Could you filter the data below down to the lines that hold the word "ChatGPT"?

Top of Data provided

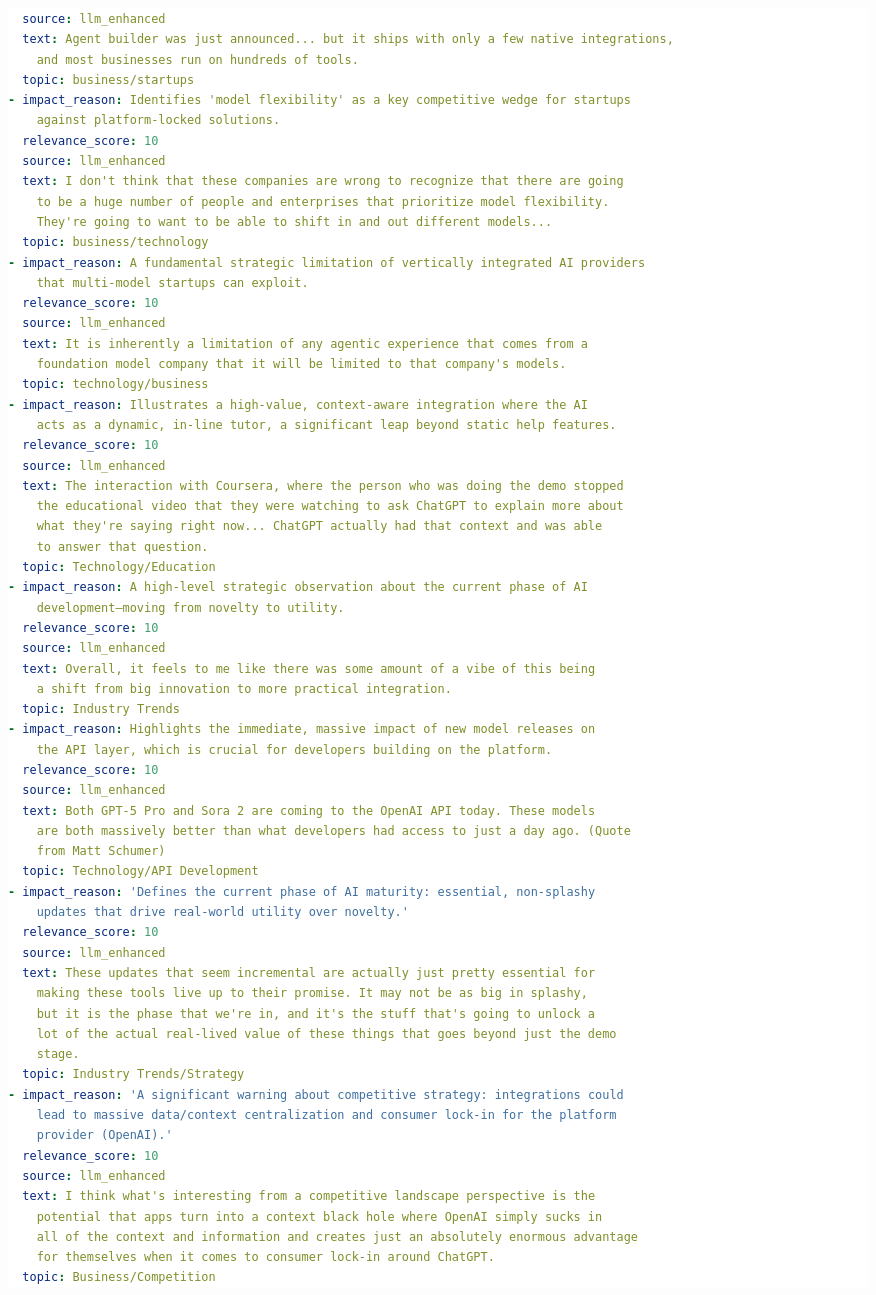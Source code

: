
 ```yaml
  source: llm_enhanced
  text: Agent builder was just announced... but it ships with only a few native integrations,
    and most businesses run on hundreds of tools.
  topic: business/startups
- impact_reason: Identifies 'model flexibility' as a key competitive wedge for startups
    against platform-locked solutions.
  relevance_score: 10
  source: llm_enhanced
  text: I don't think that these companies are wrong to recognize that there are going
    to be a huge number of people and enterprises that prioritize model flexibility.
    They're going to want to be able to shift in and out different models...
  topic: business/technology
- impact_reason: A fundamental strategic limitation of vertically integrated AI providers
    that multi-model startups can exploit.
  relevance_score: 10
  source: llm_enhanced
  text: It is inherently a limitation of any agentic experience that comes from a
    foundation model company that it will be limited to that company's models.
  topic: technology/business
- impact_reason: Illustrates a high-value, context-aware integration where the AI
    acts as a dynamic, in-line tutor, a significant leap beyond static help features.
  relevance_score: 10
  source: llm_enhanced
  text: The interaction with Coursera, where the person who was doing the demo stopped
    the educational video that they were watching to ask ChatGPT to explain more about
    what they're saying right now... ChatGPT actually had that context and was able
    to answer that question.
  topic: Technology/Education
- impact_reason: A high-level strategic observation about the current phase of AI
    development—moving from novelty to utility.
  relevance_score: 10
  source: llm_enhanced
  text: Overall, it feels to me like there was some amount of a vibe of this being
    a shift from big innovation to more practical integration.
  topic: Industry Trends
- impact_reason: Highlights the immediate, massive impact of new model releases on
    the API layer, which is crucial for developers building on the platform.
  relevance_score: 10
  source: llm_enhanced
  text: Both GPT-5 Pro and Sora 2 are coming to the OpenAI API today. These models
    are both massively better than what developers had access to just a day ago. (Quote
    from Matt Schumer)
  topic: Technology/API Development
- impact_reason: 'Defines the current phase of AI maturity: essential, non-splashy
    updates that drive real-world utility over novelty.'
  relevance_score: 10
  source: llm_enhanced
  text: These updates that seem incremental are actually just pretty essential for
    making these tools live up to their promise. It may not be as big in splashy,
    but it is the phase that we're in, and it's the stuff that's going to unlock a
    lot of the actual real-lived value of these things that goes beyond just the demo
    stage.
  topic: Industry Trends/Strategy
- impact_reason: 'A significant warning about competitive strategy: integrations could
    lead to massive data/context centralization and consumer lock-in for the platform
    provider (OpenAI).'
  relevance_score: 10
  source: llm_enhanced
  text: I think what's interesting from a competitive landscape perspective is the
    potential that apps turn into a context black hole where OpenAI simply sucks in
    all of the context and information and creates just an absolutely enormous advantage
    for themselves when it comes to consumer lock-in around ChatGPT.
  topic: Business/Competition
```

Bottom of Data provided
Top of Data provided

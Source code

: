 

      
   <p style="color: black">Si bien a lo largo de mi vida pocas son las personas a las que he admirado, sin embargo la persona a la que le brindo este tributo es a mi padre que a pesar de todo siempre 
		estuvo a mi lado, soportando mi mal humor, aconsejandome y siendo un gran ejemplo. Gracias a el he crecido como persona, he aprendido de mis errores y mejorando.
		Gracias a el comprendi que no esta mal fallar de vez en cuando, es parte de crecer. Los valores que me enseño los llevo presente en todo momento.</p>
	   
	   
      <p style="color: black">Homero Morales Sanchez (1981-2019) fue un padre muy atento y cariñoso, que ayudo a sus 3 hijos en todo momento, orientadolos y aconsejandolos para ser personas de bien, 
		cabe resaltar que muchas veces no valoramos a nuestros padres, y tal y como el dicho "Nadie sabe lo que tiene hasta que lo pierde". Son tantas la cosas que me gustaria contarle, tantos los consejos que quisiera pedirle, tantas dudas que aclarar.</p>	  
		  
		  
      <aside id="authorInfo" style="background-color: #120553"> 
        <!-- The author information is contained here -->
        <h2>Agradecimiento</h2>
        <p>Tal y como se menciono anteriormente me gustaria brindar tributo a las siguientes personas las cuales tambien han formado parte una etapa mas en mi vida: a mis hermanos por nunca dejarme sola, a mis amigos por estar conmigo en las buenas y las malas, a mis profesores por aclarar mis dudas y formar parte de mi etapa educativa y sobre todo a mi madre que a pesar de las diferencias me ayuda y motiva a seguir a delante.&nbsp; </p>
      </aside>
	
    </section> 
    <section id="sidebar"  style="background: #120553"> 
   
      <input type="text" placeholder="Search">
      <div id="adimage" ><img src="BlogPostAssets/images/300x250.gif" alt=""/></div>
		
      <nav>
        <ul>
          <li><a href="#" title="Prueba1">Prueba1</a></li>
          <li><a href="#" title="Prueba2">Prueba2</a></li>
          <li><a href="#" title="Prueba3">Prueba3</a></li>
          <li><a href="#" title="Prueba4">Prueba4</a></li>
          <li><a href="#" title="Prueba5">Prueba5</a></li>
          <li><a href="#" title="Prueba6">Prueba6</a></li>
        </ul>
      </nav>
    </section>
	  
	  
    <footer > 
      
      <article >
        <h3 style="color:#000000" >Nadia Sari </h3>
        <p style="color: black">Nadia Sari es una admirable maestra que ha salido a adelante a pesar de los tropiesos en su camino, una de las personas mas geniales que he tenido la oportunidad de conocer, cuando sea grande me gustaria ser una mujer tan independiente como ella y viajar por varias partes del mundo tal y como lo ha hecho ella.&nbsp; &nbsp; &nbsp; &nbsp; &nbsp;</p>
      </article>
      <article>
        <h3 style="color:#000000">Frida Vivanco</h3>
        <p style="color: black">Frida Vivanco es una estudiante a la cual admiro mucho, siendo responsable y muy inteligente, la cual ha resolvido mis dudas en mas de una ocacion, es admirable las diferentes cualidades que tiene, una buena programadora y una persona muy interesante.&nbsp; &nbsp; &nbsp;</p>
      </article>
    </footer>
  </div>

Bottom of Data provided

• _Response_:
    the educational video that they were watching to ask ChatGPT to explain more about
    what they're saying right now... ChatGPT actually had that context and was able
    for themselves when it comes to consumer lock-in around ChatGPT.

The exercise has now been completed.